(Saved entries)
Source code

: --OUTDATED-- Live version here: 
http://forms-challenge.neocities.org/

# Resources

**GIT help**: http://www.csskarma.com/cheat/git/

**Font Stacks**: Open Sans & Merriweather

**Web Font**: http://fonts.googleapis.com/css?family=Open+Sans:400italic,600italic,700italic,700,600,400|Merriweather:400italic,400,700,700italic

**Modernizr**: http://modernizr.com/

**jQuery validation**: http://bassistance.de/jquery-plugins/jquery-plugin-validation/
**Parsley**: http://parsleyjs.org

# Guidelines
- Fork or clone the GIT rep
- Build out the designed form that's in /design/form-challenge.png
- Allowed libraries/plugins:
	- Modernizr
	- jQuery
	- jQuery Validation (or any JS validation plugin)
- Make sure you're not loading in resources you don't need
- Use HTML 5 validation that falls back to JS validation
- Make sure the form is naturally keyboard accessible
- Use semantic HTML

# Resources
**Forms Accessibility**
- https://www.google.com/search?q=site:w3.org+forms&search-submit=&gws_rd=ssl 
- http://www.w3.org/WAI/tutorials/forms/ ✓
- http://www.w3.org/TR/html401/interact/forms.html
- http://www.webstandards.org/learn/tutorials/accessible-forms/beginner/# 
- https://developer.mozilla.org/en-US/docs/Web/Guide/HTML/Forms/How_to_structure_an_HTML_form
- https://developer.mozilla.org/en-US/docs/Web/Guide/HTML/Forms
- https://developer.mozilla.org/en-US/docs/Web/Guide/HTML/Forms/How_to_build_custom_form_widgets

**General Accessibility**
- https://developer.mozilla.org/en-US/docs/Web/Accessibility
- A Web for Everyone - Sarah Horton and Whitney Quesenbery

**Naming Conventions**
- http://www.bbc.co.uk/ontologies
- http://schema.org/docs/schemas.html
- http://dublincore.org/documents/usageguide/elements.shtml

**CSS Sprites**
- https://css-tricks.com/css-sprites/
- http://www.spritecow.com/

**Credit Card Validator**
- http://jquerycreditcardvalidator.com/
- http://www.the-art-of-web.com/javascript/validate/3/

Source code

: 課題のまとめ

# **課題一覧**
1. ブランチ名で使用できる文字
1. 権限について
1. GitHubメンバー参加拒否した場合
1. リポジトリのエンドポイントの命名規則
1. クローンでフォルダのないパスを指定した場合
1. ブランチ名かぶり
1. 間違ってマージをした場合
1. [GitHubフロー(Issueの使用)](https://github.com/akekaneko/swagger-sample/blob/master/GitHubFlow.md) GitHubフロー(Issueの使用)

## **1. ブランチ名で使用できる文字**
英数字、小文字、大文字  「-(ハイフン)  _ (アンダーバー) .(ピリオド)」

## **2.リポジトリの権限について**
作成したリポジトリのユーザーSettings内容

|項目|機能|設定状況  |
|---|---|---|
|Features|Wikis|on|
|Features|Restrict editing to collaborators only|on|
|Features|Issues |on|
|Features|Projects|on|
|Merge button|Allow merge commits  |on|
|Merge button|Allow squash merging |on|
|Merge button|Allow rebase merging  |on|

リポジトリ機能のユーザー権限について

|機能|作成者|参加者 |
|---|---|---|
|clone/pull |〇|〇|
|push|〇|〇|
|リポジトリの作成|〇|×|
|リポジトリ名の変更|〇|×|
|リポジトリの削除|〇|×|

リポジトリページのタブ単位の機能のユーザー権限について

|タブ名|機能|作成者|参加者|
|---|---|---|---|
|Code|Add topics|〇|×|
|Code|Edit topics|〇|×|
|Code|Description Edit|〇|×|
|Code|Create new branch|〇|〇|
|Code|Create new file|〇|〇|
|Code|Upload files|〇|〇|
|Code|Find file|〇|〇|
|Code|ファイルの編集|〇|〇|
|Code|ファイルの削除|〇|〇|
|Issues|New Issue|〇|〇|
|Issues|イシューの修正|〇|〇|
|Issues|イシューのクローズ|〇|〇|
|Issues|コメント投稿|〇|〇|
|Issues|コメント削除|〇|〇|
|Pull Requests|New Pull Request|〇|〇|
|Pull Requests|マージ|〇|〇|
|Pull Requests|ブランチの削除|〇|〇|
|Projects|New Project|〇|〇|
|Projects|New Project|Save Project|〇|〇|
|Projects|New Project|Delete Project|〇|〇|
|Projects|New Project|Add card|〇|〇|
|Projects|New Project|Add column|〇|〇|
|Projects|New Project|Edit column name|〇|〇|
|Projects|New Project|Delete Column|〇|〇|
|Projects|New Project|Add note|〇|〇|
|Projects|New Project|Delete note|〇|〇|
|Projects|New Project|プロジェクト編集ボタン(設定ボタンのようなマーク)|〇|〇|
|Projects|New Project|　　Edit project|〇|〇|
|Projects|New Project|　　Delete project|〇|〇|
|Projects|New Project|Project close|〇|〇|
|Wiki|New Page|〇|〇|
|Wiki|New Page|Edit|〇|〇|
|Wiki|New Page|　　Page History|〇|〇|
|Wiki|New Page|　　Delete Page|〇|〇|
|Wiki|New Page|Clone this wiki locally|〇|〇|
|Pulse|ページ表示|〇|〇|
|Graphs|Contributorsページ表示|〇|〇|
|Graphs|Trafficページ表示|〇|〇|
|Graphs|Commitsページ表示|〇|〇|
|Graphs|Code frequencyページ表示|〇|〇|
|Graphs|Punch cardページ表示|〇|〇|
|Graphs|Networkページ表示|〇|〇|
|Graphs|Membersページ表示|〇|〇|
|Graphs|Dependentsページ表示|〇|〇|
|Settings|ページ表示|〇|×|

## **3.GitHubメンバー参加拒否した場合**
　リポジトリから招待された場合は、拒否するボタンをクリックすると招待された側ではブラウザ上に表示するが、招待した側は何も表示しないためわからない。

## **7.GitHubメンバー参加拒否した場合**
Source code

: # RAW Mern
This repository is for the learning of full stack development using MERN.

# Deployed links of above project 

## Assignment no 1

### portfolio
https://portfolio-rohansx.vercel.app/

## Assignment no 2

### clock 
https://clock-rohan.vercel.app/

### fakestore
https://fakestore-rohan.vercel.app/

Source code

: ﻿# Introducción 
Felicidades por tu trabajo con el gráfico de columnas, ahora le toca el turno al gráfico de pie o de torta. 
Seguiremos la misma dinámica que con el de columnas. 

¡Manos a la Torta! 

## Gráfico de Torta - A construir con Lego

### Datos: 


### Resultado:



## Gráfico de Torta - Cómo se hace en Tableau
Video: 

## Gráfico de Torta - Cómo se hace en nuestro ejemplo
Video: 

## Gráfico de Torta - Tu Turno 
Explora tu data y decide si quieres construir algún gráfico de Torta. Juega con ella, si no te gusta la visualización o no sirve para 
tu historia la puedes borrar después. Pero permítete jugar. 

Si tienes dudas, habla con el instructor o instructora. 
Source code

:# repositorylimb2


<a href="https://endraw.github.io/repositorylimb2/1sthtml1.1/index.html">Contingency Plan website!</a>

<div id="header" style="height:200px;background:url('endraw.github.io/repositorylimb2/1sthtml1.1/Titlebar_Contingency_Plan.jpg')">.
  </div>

• What the task requires:
Your answer should hold every line of the entries that contains the string "Page".

• Response box:
|Wiki|New Page|〇|〇|
|Wiki|New Page|Edit|〇|〇|
|Wiki|New Page|　　Page History|〇|〇|
|Wiki|New Page|　　Delete Page|〇|〇|
|Wiki|New Page|Clone this wiki locally|〇|〇|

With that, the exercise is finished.